# Ibanez alternatives with thin necks?



## Some_Guy (Aug 24, 2015)

Hey fellow seveners!

Sorry to be one of "those guys" who just register for some advice, but I'm not much of a guitar message board writer . 

Little backstory from me:
I've been playing an Ibanez RG-7321 for about 10 years now. During that time the only change I made was buying one DiMarzio Crunchlab and that's it. So, it's about time to get something new and finally play a guitar that costs more than 500 bucks . I really like many things about that guitar, especially the thin neck is a pure blessing, but it sure is far from being a high quality instrument. 

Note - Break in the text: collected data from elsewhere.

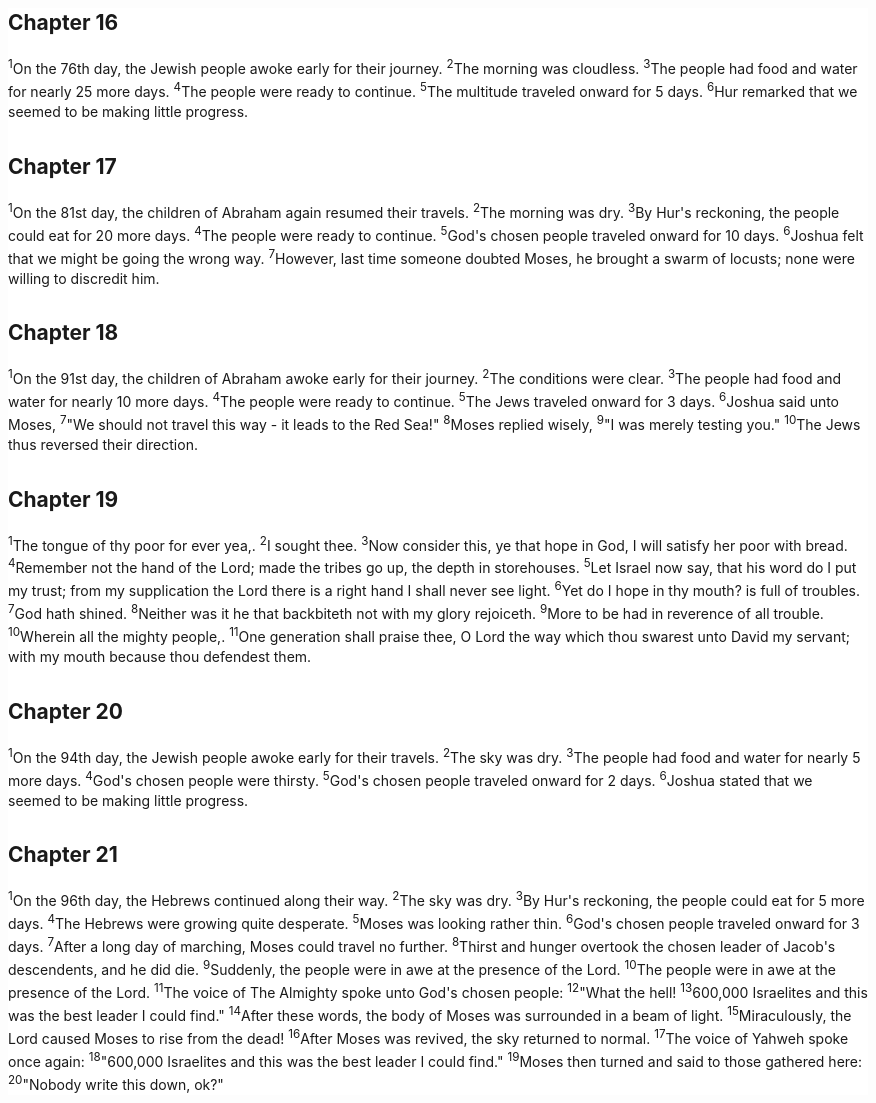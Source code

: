## Chapter 16
<sup>1</sup>On the 76th day, the Jewish people awoke early for their journey. <sup>2</sup>The morning was cloudless. <sup>3</sup>The people had food and water for nearly 25 more days. <sup>4</sup>The people were ready to continue. <sup>5</sup>The multitude traveled onward for 5 days. <sup>6</sup>Hur remarked that we seemed to be making little progress. 

## Chapter 17
<sup>1</sup>On the 81st day, the children of Abraham again resumed their travels. <sup>2</sup>The morning was dry. <sup>3</sup>By Hur's reckoning, the people could eat for 20 more days. <sup>4</sup>The people were ready to continue. <sup>5</sup>God's chosen people traveled onward for 10 days. <sup>6</sup>Joshua felt that we might be going the wrong way. <sup>7</sup>However, last time someone doubted Moses, he brought a swarm of locusts; none were willing to discredit him. 

## Chapter 18
<sup>1</sup>On the 91st day, the children of Abraham awoke early for their journey. <sup>2</sup>The conditions were clear. <sup>3</sup>The people had food and water for nearly 10 more days. <sup>4</sup>The people were ready to continue. <sup>5</sup>The Jews traveled onward for 3 days. <sup>6</sup>Joshua said unto Moses, <sup>7</sup>"We should not travel this way - it leads to the Red Sea!" <sup>8</sup>Moses replied wisely, <sup>9</sup>"I was merely testing you." <sup>10</sup>The Jews thus reversed their direction. 

## Chapter 19
<sup>1</sup>The tongue of thy poor for ever yea,. <sup>2</sup>I sought thee. <sup>3</sup>Now consider this, ye that hope in God, I will satisfy her poor with bread. <sup>4</sup>Remember not the hand of the Lord; made the tribes go up, the depth in storehouses. <sup>5</sup>Let Israel now say, that his word do I put my trust; from my supplication the Lord there is a right hand I shall never see light. <sup>6</sup>Yet do I hope in thy mouth? is full of troubles. <sup>7</sup>God hath shined. <sup>8</sup>Neither was it he that backbiteth not with my glory rejoiceth. <sup>9</sup>More to be had in reverence of all trouble. <sup>10</sup>Wherein all the mighty people,. <sup>11</sup>One generation shall praise thee, O Lord the way which thou swarest unto David my servant; with my mouth because thou defendest them. 

## Chapter 20
<sup>1</sup>On the 94th day, the Jewish people awoke early for their travels. <sup>2</sup>The sky was dry. <sup>3</sup>The people had food and water for nearly 5 more days. <sup>4</sup>God's chosen people were thirsty. <sup>5</sup>God's chosen people traveled onward for 2 days. <sup>6</sup>Joshua stated that we seemed to be making little progress. 

## Chapter 21
<sup>1</sup>On the 96th day, the Hebrews continued along their way. <sup>2</sup>The sky was dry. <sup>3</sup>By Hur's reckoning, the people could eat for 5 more days. <sup>4</sup>The Hebrews were growing quite desperate. <sup>5</sup>Moses was looking rather thin. <sup>6</sup>God's chosen people traveled onward for 3 days. <sup>7</sup>After a long day of marching, Moses could travel no further. <sup>8</sup>Thirst and hunger overtook the chosen leader of Jacob's descendents, and he did die. <sup>9</sup>Suddenly, the people were in awe at the presence of the Lord. <sup>10</sup>The people were in awe at the presence of the Lord. <sup>11</sup>The voice of The Almighty spoke unto God's chosen people: <sup>12</sup>"What the hell! <sup>13</sup>600,000 Israelites and this was the best leader I could find." <sup>14</sup>After these words, the body of Moses was surrounded in a beam of light. <sup>15</sup>Miraculously, the Lord caused Moses to rise from the dead! <sup>16</sup>After Moses was revived, the sky returned to normal. <sup>17</sup>The voice of Yahweh spoke once again: <sup>18</sup>"600,000 Israelites and this was the best leader I could find." <sup>19</sup>Moses then turned and said to those gathered here: <sup>20</sup>"Nobody write this down, ok?"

So, I've been searching quite a while and was thinking about buying an Ibanez UV70p next. The guitar seemed pretty much perfect for my needs - However, after some consideration I really don't think a floating tremolo is the best choice for me. I like to tune around a lot, even if it's just dropping one string for a song, on the other hand I never used tremolos at all when I had guitars with them. 

Now the issue arises: At that price range, I don't find any instrument in the Ibanez sortiment. At ultimate-guitar I was adviced to go for a Prestige S5527, but I honestly would like to keep the price a bit lower if possible - especially because that guitar only has Ibanez pickups which would probably lead to even more costs...

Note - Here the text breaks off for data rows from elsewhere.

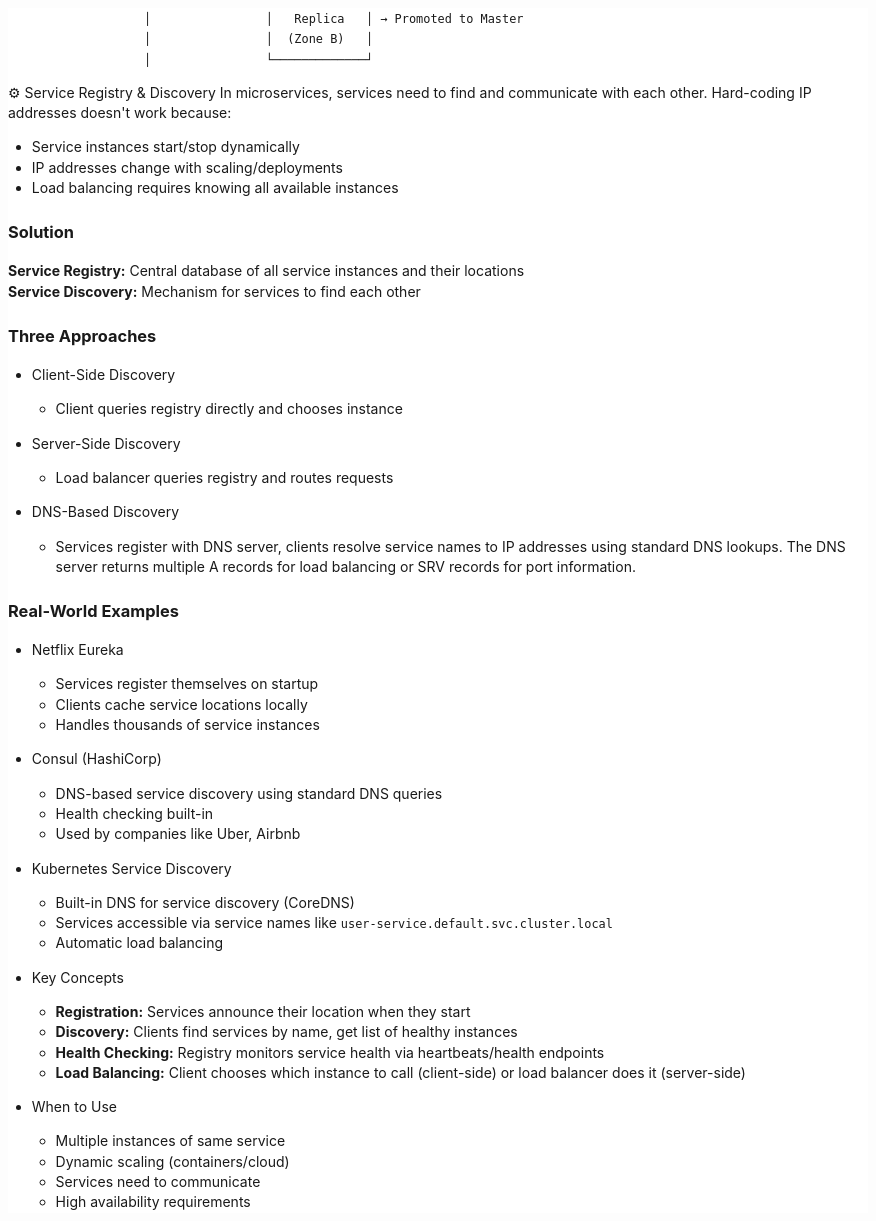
 ```
                   │                │   Replica   │ → Promoted to Master
                   │                │  (Zone B)   │
                   │                └─────────────┘
```

⚙️ Service Registry & Discovery
In microservices, services need to find and communicate with each other. Hard-coding IP addresses doesn't work because:
- Service instances start/stop dynamically
- IP addresses change with scaling/deployments
- Load balancing requires knowing all available instances

### Solution
**Service Registry:** Central database of all service instances and their locations  
**Service Discovery:** Mechanism for services to find each other

### Three Approaches
- Client-Side Discovery
    - Client queries registry directly and chooses instance

- Server-Side Discovery
    - Load balancer queries registry and routes requests

- DNS-Based Discovery
    - Services register with DNS server, clients resolve service names to IP addresses using standard DNS lookups. The DNS server returns multiple A records for load balancing or SRV records for port information.

### Real-World Examples
- Netflix Eureka
    - Services register themselves on startup
    - Clients cache service locations locally
    - Handles thousands of service instances
- Consul (HashiCorp)
    - DNS-based service discovery using standard DNS queries
    - Health checking built-in
    - Used by companies like Uber, Airbnb
- Kubernetes Service Discovery
    - Built-in DNS for service discovery (CoreDNS)
    - Services accessible via service names like `user-service.default.svc.cluster.local`
    - Automatic load balancing

- Key Concepts
    - **Registration:** Services announce their location when they start
    - **Discovery:** Clients find services by name, get list of healthy instances
    - **Health Checking:** Registry monitors service health via heartbeats/health endpoints
    - **Load Balancing:** Client chooses which instance to call (client-side) or load balancer does it (server-side)

- When to Use
    - Multiple instances of same service
    - Dynamic scaling (containers/cloud)
    - Services need to communicate
    - High availability requirements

So, is there maybe any other company that makes guitars with comparable thin necks and would offer guitars in the 1000-1500&#8364; price range? 

If it's important: Style-wise I'm kind of all over the place, so a pure metal axe wouldn't really be what I am looking for. Sometimes I'm into Devin Townsend, sometimes Death, sometimes solo stuff from "gods" like Vai or Petrucci...and sometimes I just like to play around with effect-drained clean sounds to have some atmospheric music. So something more neutral and maybe a bit warmer would be nice.

Any help and ideas would be appreciated. Just running into a store and try stuff out does not work with 7 strings unfortunately...


----------



## big_aug (Aug 24, 2015)

The newer Schecter have pretty damn thin necks. I just got one of the KM7s and the neck is very thin. They are fairly cheap and have great specs. They kick ass too.


----------



## Given To Fly (Aug 25, 2015)

When it comes to 7 string guitars, I think your price range is right in Ibanez's "sweet spot" in terms of product offerings. Check out the RG752 fixed bridge models: Electric Guitars - RG Series - Prestige | Ibanez guitars

Regardless of the guitar brand, I would look around on the used market for a 7 string guitar. Your money will go further (its definitely a buyers market right now), you will avoid the VAT tax (I think), and you will have more guitars to choose from.


----------



## Bforber (Aug 25, 2015)

Try and find a used JPXI 7 string and never look back.

Asshole-ishness aside, they're incredible guitars. If you dont want the trem, get a tremol-no, but the petrucci bridges are pretty awesome, (I hate floyds and most floating trems.)


----------



## Some_Guy (Aug 25, 2015)

Thanks for your answers.



big_aug said:


> The newer Schecter have pretty damn thin necks. I just got one of the KM7s and the neck is very thin. They are fairly cheap and have great specs. They kick ass too.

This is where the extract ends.